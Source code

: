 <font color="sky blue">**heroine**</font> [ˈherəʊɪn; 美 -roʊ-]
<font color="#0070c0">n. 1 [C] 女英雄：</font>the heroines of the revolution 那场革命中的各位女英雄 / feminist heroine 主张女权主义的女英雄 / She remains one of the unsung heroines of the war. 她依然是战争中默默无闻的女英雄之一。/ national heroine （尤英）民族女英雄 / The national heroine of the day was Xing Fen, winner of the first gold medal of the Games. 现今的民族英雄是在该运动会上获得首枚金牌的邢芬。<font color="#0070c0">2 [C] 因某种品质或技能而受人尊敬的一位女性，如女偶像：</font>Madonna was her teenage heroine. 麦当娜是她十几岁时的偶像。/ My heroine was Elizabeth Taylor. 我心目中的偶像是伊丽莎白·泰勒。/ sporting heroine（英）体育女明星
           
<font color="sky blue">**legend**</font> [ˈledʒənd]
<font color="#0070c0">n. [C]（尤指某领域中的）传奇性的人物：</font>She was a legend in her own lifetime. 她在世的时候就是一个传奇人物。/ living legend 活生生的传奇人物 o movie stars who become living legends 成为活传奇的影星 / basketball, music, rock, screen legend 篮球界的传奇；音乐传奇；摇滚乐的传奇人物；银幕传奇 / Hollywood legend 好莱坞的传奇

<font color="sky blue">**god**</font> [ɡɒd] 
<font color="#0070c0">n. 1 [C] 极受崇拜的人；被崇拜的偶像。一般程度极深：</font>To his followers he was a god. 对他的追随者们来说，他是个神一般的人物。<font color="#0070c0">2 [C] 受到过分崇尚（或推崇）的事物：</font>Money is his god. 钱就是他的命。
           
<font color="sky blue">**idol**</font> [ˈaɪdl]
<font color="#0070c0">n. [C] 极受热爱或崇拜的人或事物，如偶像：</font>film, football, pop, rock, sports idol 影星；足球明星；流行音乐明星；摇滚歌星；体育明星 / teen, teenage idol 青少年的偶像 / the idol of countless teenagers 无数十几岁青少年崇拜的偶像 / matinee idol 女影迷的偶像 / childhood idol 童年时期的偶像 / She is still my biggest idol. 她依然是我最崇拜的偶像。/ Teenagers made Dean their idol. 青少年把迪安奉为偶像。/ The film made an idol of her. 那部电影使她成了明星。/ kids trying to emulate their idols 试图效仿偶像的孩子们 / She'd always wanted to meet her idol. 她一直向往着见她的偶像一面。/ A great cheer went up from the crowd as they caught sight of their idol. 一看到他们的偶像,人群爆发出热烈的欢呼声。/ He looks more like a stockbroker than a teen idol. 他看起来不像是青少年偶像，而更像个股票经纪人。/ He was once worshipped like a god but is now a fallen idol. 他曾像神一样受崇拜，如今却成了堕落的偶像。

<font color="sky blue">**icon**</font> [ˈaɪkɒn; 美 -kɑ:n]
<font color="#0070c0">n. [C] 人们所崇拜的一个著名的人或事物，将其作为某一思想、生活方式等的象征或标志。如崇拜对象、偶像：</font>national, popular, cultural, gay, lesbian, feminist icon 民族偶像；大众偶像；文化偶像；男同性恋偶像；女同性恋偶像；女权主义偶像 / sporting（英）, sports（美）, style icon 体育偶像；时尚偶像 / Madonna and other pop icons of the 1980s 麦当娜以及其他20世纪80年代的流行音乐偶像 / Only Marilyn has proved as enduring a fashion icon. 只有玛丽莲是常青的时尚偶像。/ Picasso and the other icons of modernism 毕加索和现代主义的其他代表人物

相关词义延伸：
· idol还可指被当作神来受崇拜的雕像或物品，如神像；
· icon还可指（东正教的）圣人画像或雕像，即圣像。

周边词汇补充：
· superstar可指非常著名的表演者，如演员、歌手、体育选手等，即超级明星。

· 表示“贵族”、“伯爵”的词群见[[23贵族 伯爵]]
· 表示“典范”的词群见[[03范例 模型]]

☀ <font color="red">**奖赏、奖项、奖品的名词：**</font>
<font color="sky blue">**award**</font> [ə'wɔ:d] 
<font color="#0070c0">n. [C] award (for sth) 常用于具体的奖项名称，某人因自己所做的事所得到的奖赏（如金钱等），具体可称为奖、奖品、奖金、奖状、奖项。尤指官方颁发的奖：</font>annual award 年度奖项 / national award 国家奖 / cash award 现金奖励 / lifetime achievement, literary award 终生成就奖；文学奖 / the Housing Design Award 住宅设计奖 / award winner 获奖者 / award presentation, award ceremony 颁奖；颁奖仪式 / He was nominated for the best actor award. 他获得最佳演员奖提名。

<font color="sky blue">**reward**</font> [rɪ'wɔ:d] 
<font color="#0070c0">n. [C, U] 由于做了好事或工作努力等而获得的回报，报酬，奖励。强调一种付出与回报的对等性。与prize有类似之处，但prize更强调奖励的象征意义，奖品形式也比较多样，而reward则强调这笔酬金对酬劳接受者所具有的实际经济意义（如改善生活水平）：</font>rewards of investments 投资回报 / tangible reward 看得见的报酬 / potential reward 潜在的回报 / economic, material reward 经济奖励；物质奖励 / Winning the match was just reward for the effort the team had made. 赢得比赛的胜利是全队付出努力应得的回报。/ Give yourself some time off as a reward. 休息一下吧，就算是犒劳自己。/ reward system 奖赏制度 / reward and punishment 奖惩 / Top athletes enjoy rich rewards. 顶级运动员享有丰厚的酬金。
○ ○ ○ ○ ○
Instructions to follow
Take from the material above every line that includes the word "award".

Output for this exercise
<font color="sky blue">**award**</font> [ə'wɔ:d] 
<font color="#0070c0">n. [C] award (for sth) 常用于具体的奖项名称，某人因自己所做的事所得到的奖赏（如金钱等），具体可称为奖、奖品、奖金、奖状、奖项。尤指官方颁发的奖：</font>annual award 年度奖项 / national award 国家奖 / cash award 现金奖励 / lifetime achievement, literary award 终生成就奖；文学奖 / the Housing Design Award 住宅设计奖 / award winner 获奖者 / award presentation, award ceremony 颁奖；颁奖仪式 / He was nominated for the best actor award. 他获得最佳演员奖提名。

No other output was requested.